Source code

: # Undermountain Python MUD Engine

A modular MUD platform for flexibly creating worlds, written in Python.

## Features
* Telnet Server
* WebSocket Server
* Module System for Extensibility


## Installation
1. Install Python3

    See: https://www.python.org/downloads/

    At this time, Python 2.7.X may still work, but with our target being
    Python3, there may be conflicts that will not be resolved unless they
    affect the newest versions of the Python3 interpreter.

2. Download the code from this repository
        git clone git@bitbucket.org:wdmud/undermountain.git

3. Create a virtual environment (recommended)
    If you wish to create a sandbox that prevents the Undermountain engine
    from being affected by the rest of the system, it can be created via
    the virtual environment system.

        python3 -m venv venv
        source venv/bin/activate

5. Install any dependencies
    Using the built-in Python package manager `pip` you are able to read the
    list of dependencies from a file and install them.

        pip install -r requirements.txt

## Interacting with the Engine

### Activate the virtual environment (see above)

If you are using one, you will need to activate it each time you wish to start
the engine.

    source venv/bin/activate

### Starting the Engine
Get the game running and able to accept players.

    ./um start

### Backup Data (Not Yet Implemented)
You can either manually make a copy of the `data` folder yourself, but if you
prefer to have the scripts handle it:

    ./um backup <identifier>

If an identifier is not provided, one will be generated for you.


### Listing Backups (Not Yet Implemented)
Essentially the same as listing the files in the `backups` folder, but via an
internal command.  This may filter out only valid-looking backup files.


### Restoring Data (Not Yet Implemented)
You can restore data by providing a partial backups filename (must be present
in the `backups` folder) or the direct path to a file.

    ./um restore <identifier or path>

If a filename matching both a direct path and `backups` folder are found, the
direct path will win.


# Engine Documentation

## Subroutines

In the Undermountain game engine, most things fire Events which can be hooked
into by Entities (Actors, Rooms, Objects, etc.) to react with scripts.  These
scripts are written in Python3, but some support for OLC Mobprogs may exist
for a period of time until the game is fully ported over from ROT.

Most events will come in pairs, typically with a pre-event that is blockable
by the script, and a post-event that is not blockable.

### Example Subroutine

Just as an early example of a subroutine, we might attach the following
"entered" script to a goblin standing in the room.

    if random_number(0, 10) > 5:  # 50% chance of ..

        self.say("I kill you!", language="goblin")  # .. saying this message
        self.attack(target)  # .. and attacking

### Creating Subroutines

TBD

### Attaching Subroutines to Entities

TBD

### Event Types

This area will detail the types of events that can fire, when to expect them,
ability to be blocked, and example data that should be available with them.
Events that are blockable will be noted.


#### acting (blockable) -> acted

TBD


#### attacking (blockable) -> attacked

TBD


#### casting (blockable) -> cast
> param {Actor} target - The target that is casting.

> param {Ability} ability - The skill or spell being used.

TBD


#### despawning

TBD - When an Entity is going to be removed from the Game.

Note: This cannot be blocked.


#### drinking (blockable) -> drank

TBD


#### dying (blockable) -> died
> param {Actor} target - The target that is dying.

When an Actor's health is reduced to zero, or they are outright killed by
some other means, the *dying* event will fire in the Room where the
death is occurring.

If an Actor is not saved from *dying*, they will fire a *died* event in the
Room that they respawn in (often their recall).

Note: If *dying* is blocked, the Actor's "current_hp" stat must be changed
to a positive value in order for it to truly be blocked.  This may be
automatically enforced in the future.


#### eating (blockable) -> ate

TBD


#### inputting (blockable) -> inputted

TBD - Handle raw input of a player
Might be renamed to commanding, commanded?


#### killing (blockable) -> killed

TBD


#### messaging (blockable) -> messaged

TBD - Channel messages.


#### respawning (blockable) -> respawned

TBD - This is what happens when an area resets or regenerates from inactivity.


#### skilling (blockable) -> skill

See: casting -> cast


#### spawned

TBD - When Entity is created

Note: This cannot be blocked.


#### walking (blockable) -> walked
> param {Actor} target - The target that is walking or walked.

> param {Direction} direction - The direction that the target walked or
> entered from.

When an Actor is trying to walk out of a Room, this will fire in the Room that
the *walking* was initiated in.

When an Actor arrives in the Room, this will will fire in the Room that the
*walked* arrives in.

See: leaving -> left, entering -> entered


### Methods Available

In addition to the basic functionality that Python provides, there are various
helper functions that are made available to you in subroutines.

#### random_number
* * *
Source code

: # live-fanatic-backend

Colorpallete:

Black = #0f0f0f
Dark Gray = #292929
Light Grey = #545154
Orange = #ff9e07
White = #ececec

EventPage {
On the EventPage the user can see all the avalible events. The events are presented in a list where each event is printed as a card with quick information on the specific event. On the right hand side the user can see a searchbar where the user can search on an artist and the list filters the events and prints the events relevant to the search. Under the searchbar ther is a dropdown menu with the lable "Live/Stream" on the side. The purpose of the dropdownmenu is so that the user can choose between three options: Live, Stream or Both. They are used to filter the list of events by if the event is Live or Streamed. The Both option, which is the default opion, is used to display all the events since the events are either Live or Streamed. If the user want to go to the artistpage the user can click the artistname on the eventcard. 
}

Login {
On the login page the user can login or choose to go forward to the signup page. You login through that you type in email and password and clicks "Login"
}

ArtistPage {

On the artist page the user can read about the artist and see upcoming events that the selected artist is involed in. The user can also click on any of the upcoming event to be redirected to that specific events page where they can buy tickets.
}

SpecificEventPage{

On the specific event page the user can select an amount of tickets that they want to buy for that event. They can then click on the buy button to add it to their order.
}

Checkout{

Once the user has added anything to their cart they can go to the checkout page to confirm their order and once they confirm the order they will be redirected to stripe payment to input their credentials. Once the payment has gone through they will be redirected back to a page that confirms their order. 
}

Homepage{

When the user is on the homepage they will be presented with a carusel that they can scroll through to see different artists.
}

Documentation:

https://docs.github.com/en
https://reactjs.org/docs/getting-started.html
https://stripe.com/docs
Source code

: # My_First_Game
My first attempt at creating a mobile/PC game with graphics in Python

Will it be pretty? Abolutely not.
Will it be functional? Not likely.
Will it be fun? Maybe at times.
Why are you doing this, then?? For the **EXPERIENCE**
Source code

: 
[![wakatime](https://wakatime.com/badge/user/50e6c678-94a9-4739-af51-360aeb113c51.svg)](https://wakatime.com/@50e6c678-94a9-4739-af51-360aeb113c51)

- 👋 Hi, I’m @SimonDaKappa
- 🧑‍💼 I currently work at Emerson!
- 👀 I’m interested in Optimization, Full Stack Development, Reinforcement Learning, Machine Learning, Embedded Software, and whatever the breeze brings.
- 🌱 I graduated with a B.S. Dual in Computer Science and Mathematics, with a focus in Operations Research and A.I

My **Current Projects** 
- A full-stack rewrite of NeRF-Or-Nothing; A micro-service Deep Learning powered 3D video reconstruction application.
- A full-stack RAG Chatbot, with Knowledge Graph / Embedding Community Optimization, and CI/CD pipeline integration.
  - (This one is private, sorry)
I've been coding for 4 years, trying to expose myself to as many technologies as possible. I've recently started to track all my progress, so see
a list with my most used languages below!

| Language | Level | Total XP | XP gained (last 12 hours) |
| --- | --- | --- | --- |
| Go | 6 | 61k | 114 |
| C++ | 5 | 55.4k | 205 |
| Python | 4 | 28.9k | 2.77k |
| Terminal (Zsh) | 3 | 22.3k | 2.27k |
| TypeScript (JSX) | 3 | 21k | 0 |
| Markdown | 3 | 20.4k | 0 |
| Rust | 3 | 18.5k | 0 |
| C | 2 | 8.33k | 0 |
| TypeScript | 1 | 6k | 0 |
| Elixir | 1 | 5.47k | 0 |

What you are asked to do =
Print, without alteration, only the lines above between the one holding "### Listing Backups (Not Yet Implemented)" and the one holding "### Restoring Data (Not Yet Implemented)", inclusive.

Task answer =
### Listing Backups (Not Yet Implemented)
Essentially the same as listing the files in the `backups` folder, but via an
internal command.  This may filter out only valid-looking backup files.


### Restoring Data (Not Yet Implemented)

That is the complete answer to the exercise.